Medaillen-Coup für Degenfechter Schmidt

Deutschland hat die erste Medaille im Degenfechten sicher

Degenfechter Richard Schmidt (Offenbach) hat völlig überraschend bei der Heim-WM in Leipzig mit Bronze die erst deutsche Medaille gewonnen.

Der WM-Debütant, als Weltranglisten-135. in die Titelkämpfe gegangen, unterlag zwar im Halbfinale dem späteren Weltmeister Paolo Pizzo aus Italien mit 10:15, sorgte aber dennoch für die erste WM-Einzelmedaille in der einstigen deutschen Paradewaffe seit 2001.

Säbelfechterin Anna Limbach (Dormagen) verpasste dagegen weiteres Edelmetall. Die EM-Fünfte, die am Samstag 28 Jahre alt wurde, verlor gegen die Italienerin Irene Vecchi im Viertelfinale 11:15.

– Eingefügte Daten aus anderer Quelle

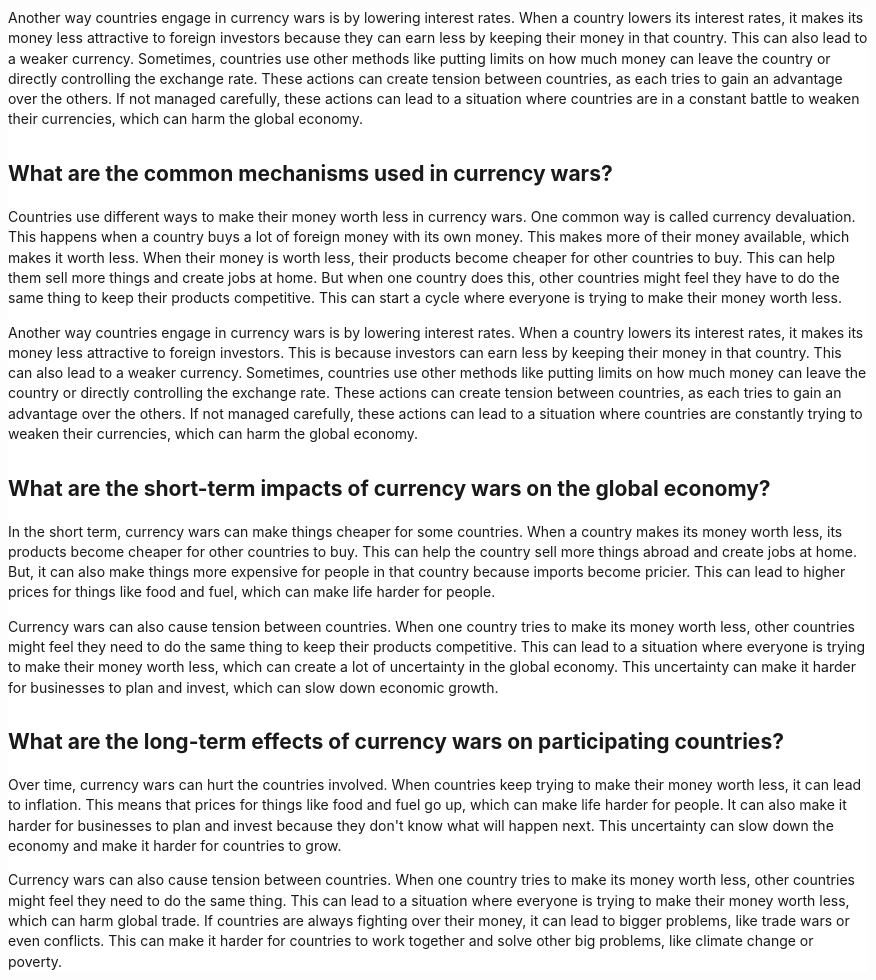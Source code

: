 Another way countries engage in currency wars is by lowering interest rates. When a country lowers its interest rates, it makes its money less attractive to foreign investors because they can earn less by keeping their money in that country. This can also lead to a weaker currency. Sometimes, countries use other methods like putting limits on how much money can leave the country or directly controlling the exchange rate. These actions can create tension between countries, as each tries to gain an advantage over the others. If not managed carefully, these actions can lead to a situation where countries are in a constant battle to weaken their currencies, which can harm the global economy.

## What are the common mechanisms used in currency wars?

Countries use different ways to make their money worth less in currency wars. One common way is called currency devaluation. This happens when a country buys a lot of foreign money with its own money. This makes more of their money available, which makes it worth less. When their money is worth less, their products become cheaper for other countries to buy. This can help them sell more things and create jobs at home. But when one country does this, other countries might feel they have to do the same thing to keep their products competitive. This can start a cycle where everyone is trying to make their money worth less.

Another way countries engage in currency wars is by lowering interest rates. When a country lowers its interest rates, it makes its money less attractive to foreign investors. This is because investors can earn less by keeping their money in that country. This can also lead to a weaker currency. Sometimes, countries use other methods like putting limits on how much money can leave the country or directly controlling the exchange rate. These actions can create tension between countries, as each tries to gain an advantage over the others. If not managed carefully, these actions can lead to a situation where countries are constantly trying to weaken their currencies, which can harm the global economy.

## What are the short-term impacts of currency wars on the global economy?

In the short term, currency wars can make things cheaper for some countries. When a country makes its money worth less, its products become cheaper for other countries to buy. This can help the country sell more things abroad and create jobs at home. But, it can also make things more expensive for people in that country because imports become pricier. This can lead to higher prices for things like food and fuel, which can make life harder for people.

Currency wars can also cause tension between countries. When one country tries to make its money worth less, other countries might feel they need to do the same thing to keep their products competitive. This can lead to a situation where everyone is trying to make their money worth less, which can create a lot of uncertainty in the global economy. This uncertainty can make it harder for businesses to plan and invest, which can slow down economic growth.

## What are the long-term effects of currency wars on participating countries?

Over time, currency wars can hurt the countries involved. When countries keep trying to make their money worth less, it can lead to inflation. This means that prices for things like food and fuel go up, which can make life harder for people. It can also make it harder for businesses to plan and invest because they don't know what will happen next. This uncertainty can slow down the economy and make it harder for countries to grow.

Currency wars can also cause tension between countries. When one country tries to make its money worth less, other countries might feel they need to do the same thing. This can lead to a situation where everyone is trying to make their money worth less, which can harm global trade. If countries are always fighting over their money, it can lead to bigger problems, like trade wars or even conflicts. This can make it harder for countries to work together and solve other big problems, like climate change or poverty.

Der 25-jährige Schmidt hatte sich die Medaille mit einem 15:13 im Viertelfinale gegen den Japaner Satoru Uyama gesichert.

Lukas Bellmann (Leverkusen) war in der ersten Runde nach einem 7:15 gegen Jesus Andres Lugones Ruggieri (Argentinien) ausgeschieden. In der Qualifikation gescheitert waren der deutsche Meister Fabian Herzberg (Leverkusen) sowie Raphael Steinberger (Solingen).

Bei den Frauen unterlag Ann-Sophie Kindler (Eislingen) im Achtelfinale der Japanerin Shihomi Fukushima mit 12:15.

Die 21 Jahre alte Kindler hatte sich in ihrem Auftaktgefecht gegen Ibtihaj Muhammad, Bronzemedaillengewinnerin mit dem US-Team bei den Olympischen Spielen in Rio, mit 15:12 durchgesetzt.

In der ersten Runde schied die erst 18-jährige Larissa Eifler (Dormagen) durch ein 11:15 gegen die siebenmalige Afrikameisterin und Weltranglistenzehnte Azza Besbes aus Tunesien aus. Lea Krüger (Dormagen) hatte die Qualifikation nicht überstanden.